Croy is a village in the parish of Cumbernauld in the detached part of Dunbartonshire. A former mining community, Croy is situated some 13 miles from Glasgow and 37 miles from Edinburgh on the main railway line between the two cities.[1] Croy railway station is the transport hub for the surrounding area and is one of the busiest stations in the Central Belt. The station has frequent services 7 days a week to Glasgow, Edinburgh & Stirling. The station has undergone significant expansion in recent years including extended platforms, increased car parking facilities and a new station building & ticket office. Further improvements and maintenance are expected until at least 2017.

Antonine Wall & Modern Settlement

View of the outline of the Antonine wall at Croy Hill

On Croy Hill, to the north east of the village, are remnants of the Antonine Wall, built by the Romans between AD 142 and 144, including a fort and two beacon platforms.The fort is not visible on the ground today, but the Antonine Wall ditch is easily identifiable across much of Croy Hill. Croy Hill’s high position offers one of the best views of the surrounding landscape, including the Firth of Forth and hills of Fife to the east, the Kilsyth Hills to the north, and the next fort at Bar Hill to the west.[2] A tombstone was found at Croy Hill, showing a soldier flanked by men, possibly his sons. Other finds include a bronze arm purse, now in the Hunterian Museum. Croy was a key point in the Roman-built Antonine Wall.

[3] The modern settlement of Croy as it appears today was primarily the result of a coal mine being established in the mid 1800s. This attracted a sizable population of Irish immigrants to the area seeking employment and is the reason for the villages strong Roman Catholic origins. A single row of original miners cottages are still present and in use on the Constarry Road high street. They feature a highly distinctive red brickwork and are exceptionally well preserved. The local residents affectionately refer to the row as Coronation Street - due to the similarity with the houses of the iconic UK television series.
The original miners cottages on Croy high street featuring the destinctive red brickwork

Croy has a Roman Catholic primary school (Holy Cross primary)[4] and a large Catholic Church (Holy Cross Church) that services a substantial congregation from all over the local area. The Church has been established for over 100 years and has some impressive architectural features. The church bells are rung prior to each service and can be heard throughout the whole village. [5]
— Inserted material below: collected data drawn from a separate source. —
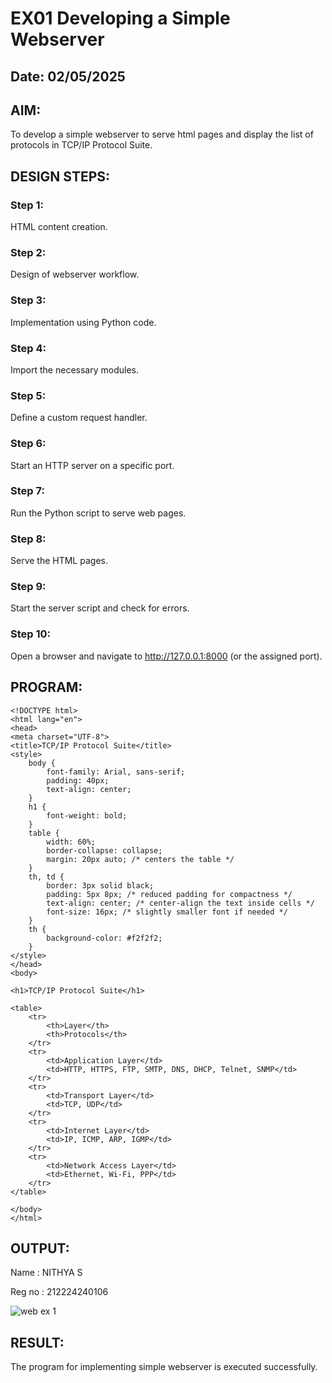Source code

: # EX01 Developing a Simple Webserver
## Date: 02/05/2025

## AIM:
To develop a simple webserver to serve html pages and display the list of protocols in TCP/IP Protocol Suite.

## DESIGN STEPS:
### Step 1: 
HTML content creation.

### Step 2:
Design of webserver workflow.

### Step 3:
Implementation using Python code.

### Step 4:
Import the necessary modules.

### Step 5:
Define a custom request handler.

### Step 6:
Start an HTTP server on a specific port.

### Step 7:
Run the Python script to serve web pages.

### Step 8:
Serve the HTML pages.

### Step 9:
Start the server script and check for errors.

### Step 10:
Open a browser and navigate to http://127.0.0.1:8000 (or the assigned port).

## PROGRAM:


    <!DOCTYPE html>
    <html lang="en">
    <head>
    <meta charset="UTF-8">
    <title>TCP/IP Protocol Suite</title>
    <style>
        body {
            font-family: Arial, sans-serif;
            padding: 40px;
            text-align: center;
        }
        h1 {
            font-weight: bold;
        }
        table {
            width: 60%;
            border-collapse: collapse;
            margin: 20px auto; /* centers the table */
        }
        th, td {
            border: 3px solid black;
            padding: 5px 8px; /* reduced padding for compactness */
            text-align: center; /* center-align the text inside cells */
            font-size: 16px; /* slightly smaller font if needed */
        }
        th {
            background-color: #f2f2f2;
        }
    </style>
    </head>
    <body>

    <h1>TCP/IP Protocol Suite</h1>

    <table>
        <tr>
            <th>Layer</th>
            <th>Protocols</th>
        </tr>
        <tr>
            <td>Application Layer</td>
            <td>HTTP, HTTPS, FTP, SMTP, DNS, DHCP, Telnet, SNMP</td>
        </tr>
        <tr>
            <td>Transport Layer</td>
            <td>TCP, UDP</td>
        </tr>
        <tr>
            <td>Internet Layer</td>
            <td>IP, ICMP, ARP, IGMP</td>
        </tr>
        <tr>
            <td>Network Access Layer</td>
            <td>Ethernet, Wi-Fi, PPP</td>
        </tr>
    </table>

    </body>
    </html>



## OUTPUT:

Name : NITHYA S

Reg no : 212224240106

![web ex 1](https://github.com/user-attachments/assets/690e1b7c-5e6c-4207-8451-92db1d6a96ba)



## RESULT:
The program for implementing simple webserver is executed successfully.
Another impressive architectural feature of the village is the Croy Railway Viaduct (known locally as the four arches). Built in the mid-1800s, the viaduct can be accessed via a heritage path running alongside Croy Station. The path was redeveloped with the Croy station improvements and is now well sign posted and more easily accessible than previously.
The Four Arches Viaduct near Croy Station.

Croy Shrine

A notable feature of the village is the Croy Shrine located in the Nethercroy area to the North East. The Shrine was built around a natural spring in the mid 70's by local residents and featured a statue of The Virgin Mary in a grotto scene with a stone channel in front to allow access to the spring water.[6] The Shrine fell into a state of disrepair over the years due to neglect and vandalism. In 2013 some local residents rebuilt it and a rededication ceremony was held in 2014.
Newly restored Croy Shrine in 2014. The decision was taken to have an embedded cross as the focal point instead of a statue to prevent future vandalism.


Amenities in the village include a newsagents/post office, Chinese takeaway, Indian takeaway, bakery, barbershop, and Salon. The village once had a pub named the Celtic Tavern, later known as The Croy Tavern, but this ceased trading in the early 2000s and was eventually demolished. A car wash now stands in its place.

Antonine Community Sports Hub

In 2012 a state of the art £1 million pound sports facility was opened in the village.[7] Spearheaded by local residents and part financed by North Lanarkshire Council,[8] the facility is home to a full size 3G football pitch with enclosure and stadium quality floodlighting, a community pavilion with changing rooms and meeting area, and additional goalposts and line markings to allow conversion to 3 smaller football pitches when needed.

Notable residents

People of note with links to the village include folk singer and accordion player Will Starr,[9] and world champion boxer Pat Clinton.[10]